We’ve been porting my old material over to our new website in construction, and sometimes I come across a blast from the past. Here’s a story of a kind now rarely written, about a kind of event now rarely held. It was new ground for me; I’d been the paper’s film critic for less than three months.

by Roger Ebert / June 25, 1967

“You don’t, ah, know anything about a race where you balance beans on a knife, do you?”

Barry Lorie wanted to know. Columbia Pictures had flown him in from Denver to run the whole world premiere and now here he was without any picnic rules.

“You wouldn’t get very far with round beans,” said Tom Gorman, the public relations man from Balaban & Katz. “Navy beans, maybe . . .”

“What we gotta get is somebody who knows how to run a picnic,” Lorie said. “You guys know anything about running a picnic?”
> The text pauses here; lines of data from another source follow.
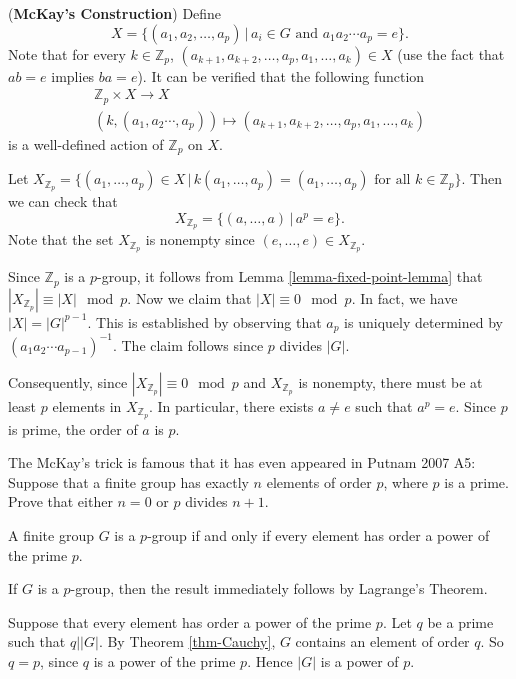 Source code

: \begin{sketch}
	(\textbf{McKay's Construction}) Define
	\begin{equation*}
		X = \{(a_1,a_2,\dots, a_p)\,|\, a_i\in G\text{ and }a_1a_2\cdots a_p=e\}.
	\end{equation*}
	Note that for every $k\in\mathbb{Z}_p$, $(a_{k+1},a_{k+2},\dots, a_p,a_1,\dots, a_k)\in X$ (use the fact that $ab = e$ implies $ba = e$). It can be verified that the following function
	\begin{gather*}
		\mathbb{Z}_p \times X\rightarrow X
		\\
		(k,(a_1,a_2\cdots,a_p)) \mapsto  (a_{k+1},a_{k+2},\dots, a_p,a_1,\dots, a_k)
	\end{gather*}
	is a well-defined action of $\mathbb{Z}_p$ on $X$.  
	
	Let $X_{\mathbb{Z}_p} = \{(a_1,\dots, a_p)\in X\,|\, k(a_1,\dots, a_p) =(a_1,\dots, a_p) \text{ for all }k\in \mathbb{Z}_p\}$. Then we can check that
	$$X_{\mathbb{Z}_p} = \{(a,\dots, a)\,|\, a^p=e\}.$$
	Note that the set $X_{\mathbb{Z}_p}$ is nonempty since $(e,\dots, e)\in X_{\mathbb{Z}_p}$.
	
	Since $\mathbb{Z}_p$ is a $p$-group, it follows from Lemma \ref{lemma-fixed-point-lemma} that $|X_{\mathbb{Z}_p}|\equiv |X| \mod p$. Now we claim that $|X| \equiv 0 \mod p$. In fact, we have $|X| = |G|^{p-1}$. This is established by observing that $a_p$ is uniquely determined by $(a_1a_2\cdots a_{p-1})^{-1}$. The claim follows since $p$ divides $|G|$.
	
	Consequently, since $|X_{\mathbb{Z}_p}|\equiv 0 \mod p$ and $X_{\mathbb{Z}_p}$ is nonempty, there must be at least $p$ elements in $X_{\mathbb{Z}_p}$. In particular, there exists $a\neq e$ such that $a^p = e$. Since $p$ is prime, the order of $a$ is $p$. 
\end{sketch}
\begin{remark}
	The McKay's trick is famous that it has even appeared in Putnam 2007 A5: Suppose that a finite group has exactly $n$ elements of order $p$, where
	$p$ is a prime. Prove that either $n=0$ or $p$ divides $n+1$.
\end{remark}
\begin{corollary}
	A finite group $G$ is a $p$-group if and only if every element has order a power of the prime $p$.
\end{corollary}
\begin{sketch}
	If $G$ is a $p$-group, then the result immediately follows by Lagrange's Theorem. 
	
	Suppose that every element has order a power of the prime $p$. Let $q$ be a prime such that $q||G|$. By Theorem \ref{thm-Cauchy}, $G$ contains an element of order $q$. So $q=p$, since $q$ is a power of the prime $p$. Hence $|G|$ is a power of $p$.
\end{sketch}
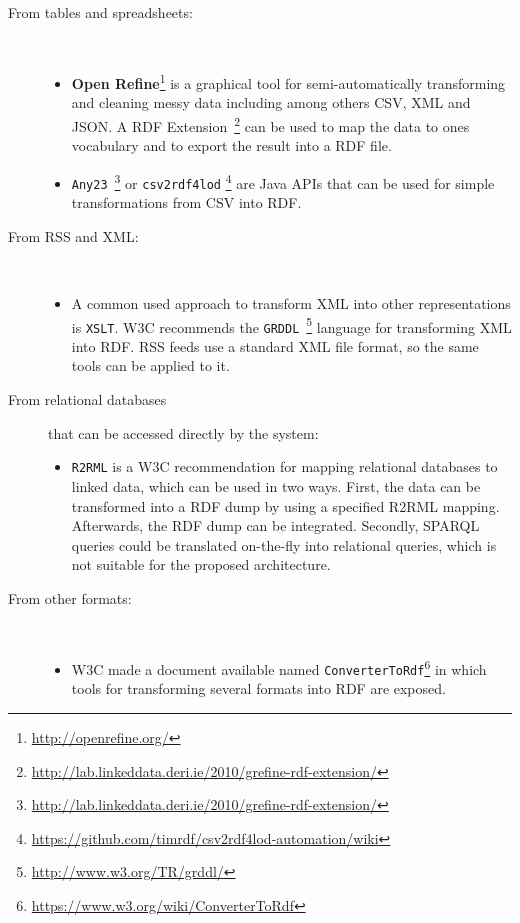 \documentclass{article}
\begin{document}
\begin{description}
 	\item[\small From tables and spreadsheets:]~\\
 	\begin{itemize}
 		\item \textbf{Open Refine}\footnote{\url{http://openrefine.org/}} is a graphical tool for semi-automatically transforming and cleaning messy data including among others CSV, XML and JSON. A RDF Extension~\footnote{\url{http://lab.linkeddata.deri.ie/2010/grefine-rdf-extension/}} can be used to map the data to ones vocabulary and to export the result into a RDF file.
 		\item \texttt{Any23}~\footnote{\url{http://lab.linkeddata.deri.ie/2010/grefine-rdf-extension/}} or  \texttt{csv2rdf4lod} \footnote{\url{https://github.com/timrdf/csv2rdf4lod-automation/wiki}} are Java APIs that can be used for simple transformations from CSV into RDF.
	\end{itemize}
	\item[\small From RSS and XML:]~\\
	\begin{itemize}
		\item A common used approach to transform XML into other representations is \texttt{XSLT}. W3C recommends the \texttt{GRDDL}~\footnote{\url{http://www.w3.org/TR/grddl/}} language for transforming XML into RDF. RSS feeds use a standard XML file format, so the same tools can be applied to it.
	\end{itemize}
	\item[\small From relational databases]  that can be accessed directly by the system:~\\
	\begin{itemize}
		\item \texttt{R2RML} is a W3C recommendation for mapping relational databases to linked data, which can be used in two ways. First, the data can be transformed into a RDF dump by using a specified R2RML mapping. Afterwards, the RDF dump can be integrated. Secondly, SPARQL queries could be translated on-the-fly into relational queries, which is not suitable for the proposed architecture.
	\end{itemize}
	\item[\small From other formats:]~\\
	\begin{itemize}
		\item W3C made a document available named \texttt{ConverterToRdf}\footnote{\url{https://www.w3.org/wiki/ConverterToRdf}} in which tools for transforming several formats into RDF are exposed.
	\end{itemize}
\end{description}
\end{document}
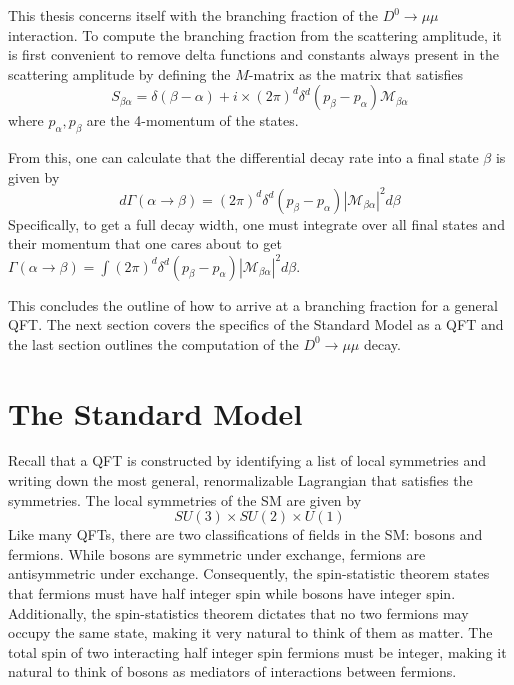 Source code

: This thesis concerns itself with the branching fraction of the $D^0 \to \mu \mu$ interaction. To compute the branching fraction from the scattering amplitude, it is first convenient to remove delta functions and constants always present in the scattering amplitude by defining the $M$-matrix as the matrix that satisfies
\begin{equation}
S_{\beta \alpha} = \delta(\beta -\alpha) + i \times(2\pi)^d \delta^d(p_{\beta}-p_{\alpha}) \mathcal{M}_{\beta \alpha}
\end{equation}
where $p_{\alpha}, p_{\beta}$ are the 4-momentum of the states. 

From this, one can calculate that the differential decay rate into a final state $\beta$ is given by
\begin{equation}
d \Gamma(\alpha \to \beta) = (2\pi)^d \delta^d(p_{\beta}-p_{\alpha}) |\mathcal{M}_{\beta \alpha}|^2 d \beta
\end{equation}
Specifically, to get a full decay width, one must integrate over all final states and their momentum that one cares about to get $\Gamma(\alpha \to \beta) = \int (2\pi)^d \delta^d(p_{\beta}-p_{\alpha}) |\mathcal{M}_{\beta \alpha}|^2 d \beta$. 

This concludes the outline of how to arrive at a branching fraction for a general QFT. The next section covers the specifics of the Standard Model as a QFT and the last section outlines the computation of the $D^0 \to \mu \mu$ decay. 

\section{The Standard Model}

Recall that a QFT is constructed by identifying a list of local symmetries and writing down the most general, renormalizable Lagrangian that satisfies the symmetries. The local symmetries of the SM are given by
\begin{equation}
SU(3) \times SU(2) \times U(1)
\end{equation}
Like many QFTs, there are two classifications of fields in the SM: bosons and fermions. While bosons are symmetric under exchange, fermions are antisymmetric under exchange. Consequently, the spin-statistic theorem states that fermions must have half integer spin while bosons have integer spin. Additionally, the spin-statistics theorem dictates that no two fermions may occupy the same state, making it very natural to think of them as matter. The total spin of two interacting half integer spin fermions must be integer, making it natural to think of bosons as mediators of interactions between fermions. 


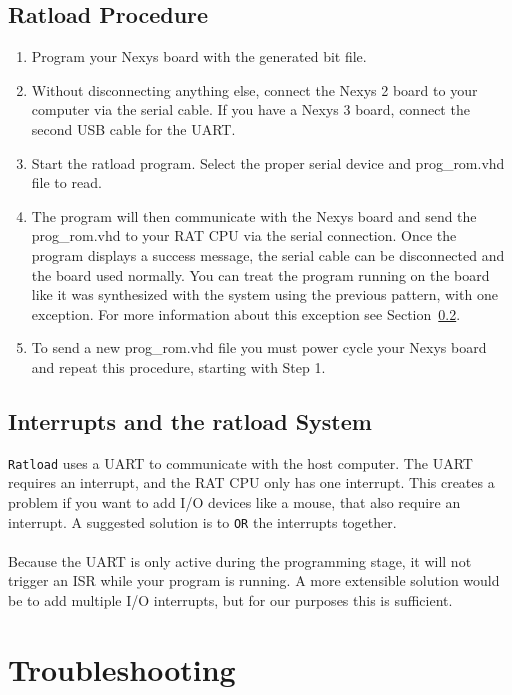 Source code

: \documentclass[notitlepage]{article}
\begin{document}
\subsection{Ratload Procedure}
\begin{enumerate}
\item Program your Nexys board with the generated bit file.

\item Without disconnecting anything else, connect the Nexys 2 board to your computer via the serial cable. If you have a Nexys 3 board, connect the second USB cable for the UART.

\item Start the ratload program. Select the proper serial device and prog\_rom.vhd file to read.

\item The program will then communicate with the Nexys board and send the prog\_rom.vhd to your RAT CPU via the serial connection. Once the program displays a success message, the serial cable can be disconnected and the board used normally. You can treat the program running on the board like it was synthesized with the system using the previous pattern, with one exception. For more information about this exception see Section~\ref{sec:interrupts}.

\item To send a new prog\_rom.vhd file you must power cycle your Nexys board and repeat this procedure, starting with Step 1.
\end{enumerate}

\subsection{Interrupts and the ratload System}
\label{sec:interrupts}
\texttt{Ratload} uses a UART to communicate with the host computer. The UART requires an interrupt, and the RAT CPU only has one interrupt. This creates a problem if you want to add I/O devices like a mouse, that also require an interrupt. A suggested solution is to \texttt{OR} the interrupts together.\\\\
Because the UART is only active during the programming stage, it will not trigger an ISR while your program is running. A more extensible solution would be to add multiple I/O interrupts, but for our purposes this is sufficient.

\section{Troubleshooting}
\label{sec:troubleshooting}
\end{document}
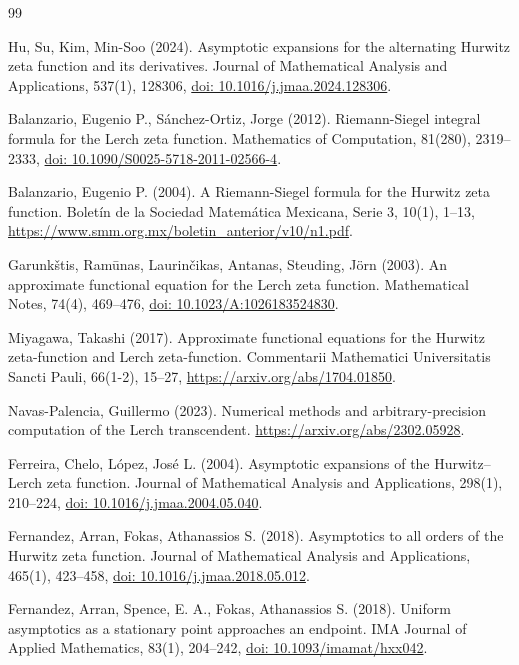 \documentclass[11pt,a4paper]{article}
\begin{document}
\begin{thebibliography}{99}
\small\raggedright
\setlength{\itemsep}{4pt plus 1pt minus 1pt}
 Hu, Su, Kim, Min-Soo (2024). Asymptotic expansions for the alternating Hurwitz zeta function and its derivatives. Journal of Mathematical Analysis and Applications, 537(1), 128306, \href{https://doi.org/10.1016/j.jmaa.2024.128306}{doi: 10.1016/j.jmaa.2024.128306}.

 Balanzario, Eugenio P., Sánchez-Ortiz, Jorge (2012). Riemann-Siegel integral formula for the Lerch zeta function. Mathematics of Computation, 81(280), 2319--2333, \href{https://doi.org/10.1090/S0025-5718-2011-02566-4}{doi: 10.1090/S0025-5718-2011-02566-4}.

 Balanzario, Eugenio P. (2004). A Riemann-Siegel formula for the Hurwitz zeta function. Boletín de la Sociedad Matemática Mexicana, Serie 3, 10(1), 1--13, \url{https://www.smm.org.mx/boletin_anterior/v10/n1.pdf}.

 Garunkštis, Ramūnas, Laurinčikas, Antanas, Steuding, Jörn (2003). An approximate functional equation for the Lerch zeta function. Mathematical Notes, 74(4), 469--476, \href{https://doi.org/10.1023/A:1026183524830}{doi: 10.1023/A:1026183524830}.

 Miyagawa, Takashi (2017). Approximate functional equations for the Hurwitz zeta-function and Lerch zeta-function. Commentarii Mathematici Universitatis Sancti Pauli, 66(1-2), 15--27, \url{https://arxiv.org/abs/1704.01850}.

 Navas-Palencia, Guillermo (2023). Numerical methods and arbitrary-precision computation of the Lerch transcendent. \url{https://arxiv.org/abs/2302.05928}.

 Ferreira, Chelo, López, José L. (2004). Asymptotic expansions of the Hurwitz--Lerch zeta function. Journal of Mathematical Analysis and Applications, 298(1), 210--224, \href{https://doi.org/10.1016/j.jmaa.2004.05.040}{doi: 10.1016/j.jmaa.2004.05.040}.

 Fernandez, Arran, Fokas, Athanassios S. (2018). Asymptotics to all orders of the Hurwitz zeta function. Journal of Mathematical Analysis and Applications, 465(1), 423--458, \href{https://doi.org/10.1016/j.jmaa.2018.05.012}{doi: 10.1016/j.jmaa.2018.05.012}.

 Fernandez, Arran, Spence, E. A., Fokas, Athanassios S. (2018). Uniform asymptotics as a stationary point approaches an endpoint. IMA Journal of Applied Mathematics, 83(1), 204--242, \href{https://doi.org/10.1093/imamat/hxx042}{doi: 10.1093/imamat/hxx042}.


\end{thebibliography}
\end{document}
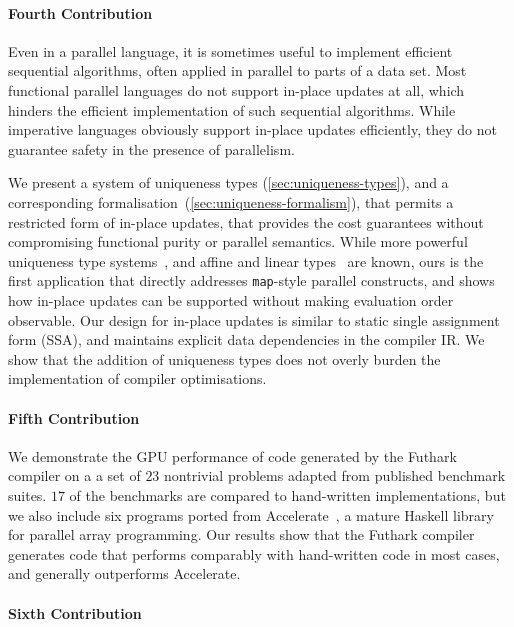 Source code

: \paragraph{Fourth Contribution}

Even in a parallel language, it is sometimes useful to implement
efficient sequential algorithms, often applied in parallel to parts of
a data set.  Most functional parallel languages do not support
in-place updates at all, which hinders the efficient implementation of
such sequential algorithms.  While imperative languages obviously
support in-place updates efficiently, they do not guarantee safety in
the presence of parallelism.

We present a system of uniqueness types (\cref{sec:uniqueness-types}),
and a corresponding formalisation~(\cref{sec:uniqueness-formalism}),
that permits a restricted form of in-place updates, that provides the
cost guarantees without compromising functional purity or parallel
semantics.  While more powerful uniqueness type
systems~\cite{clean-uniqueness-types}, and affine and linear
types~\cite{Tov:2011:PAT:1926385.1926436,Fahndrich:2002:AFP:543552.512532}
are known, ours is the first application that directly addresses
\texttt{map}-style parallel constructs, and shows how in-place updates
can be supported without making evaluation order observable.  Our
design for in-place updates is similar to static single assignment
form (SSA), and maintains explicit data dependencies in the compiler
IR.  We show that the addition of uniqueness types does not overly
burden the implementation of compiler optimisations.

\paragraph{Fifth Contribution}

We demonstrate the GPU performance of code generated by the Futhark
compiler on a a set of $23$ nontrivial problems adapted from published
benchmark suites.  $17$ of the benchmarks are compared to hand-written
implementations, but we also include six programs ported from
Accelerate~\cite{mcdonell2013optimising}, a mature Haskell library for
parallel array programming.  Our results show that the Futhark
compiler generates code that performs comparably with hand-written
code in most cases, and generally outperforms Accelerate.

\paragraph{Sixth Contribution}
“We were thinking maybe we could get somebody from the Park District,” Gorman said. “Or some disk jockeys.”

“You know what I think?” said Lorie. “I think this whole country is a full generation away from an old-fashioned American picnic. We’re going to go out there and bomb. The kids won’t even know what a sack race is.”

“We’ll get somebody to run the races,” Gorman said. “You leave that to us.”

This was two weeks ago, right after Lorie got into town to run the world premiere of “Divorce American Style.” World premieres used to be big deals, with proclamations from the mayor and crowds surging against the police lines, but in recent years Hollywood hasn’t very often really exerted itself.

“But this is going to be a big one,” Lorie promised. “This one will be an old-fashioned, all-American premiere. Know what we’ll do?”

“No,” we said.

“Well, Debbie Reynolds will be here, of course. So we thought, the movie is ‘Divorce American Style.’ So why not dream up something to dramatize LIVING American style? Maybe a typical American picnic in a typical Chicago suburb.”

After they had thought of this, Lorie said, Balaban & Katz chartered a plane and he went flying over Chicago, searching from the air for the typical Chicago suburb. Finally, he found it: Winston Hills! Thirty-six minutes southwest of the Loop! Even from the air you could see how typical it was, he said. So the plan was for Debbie to spend last Monday evening at Winston Hills. She would meet a typical family and then attend the typical picnic.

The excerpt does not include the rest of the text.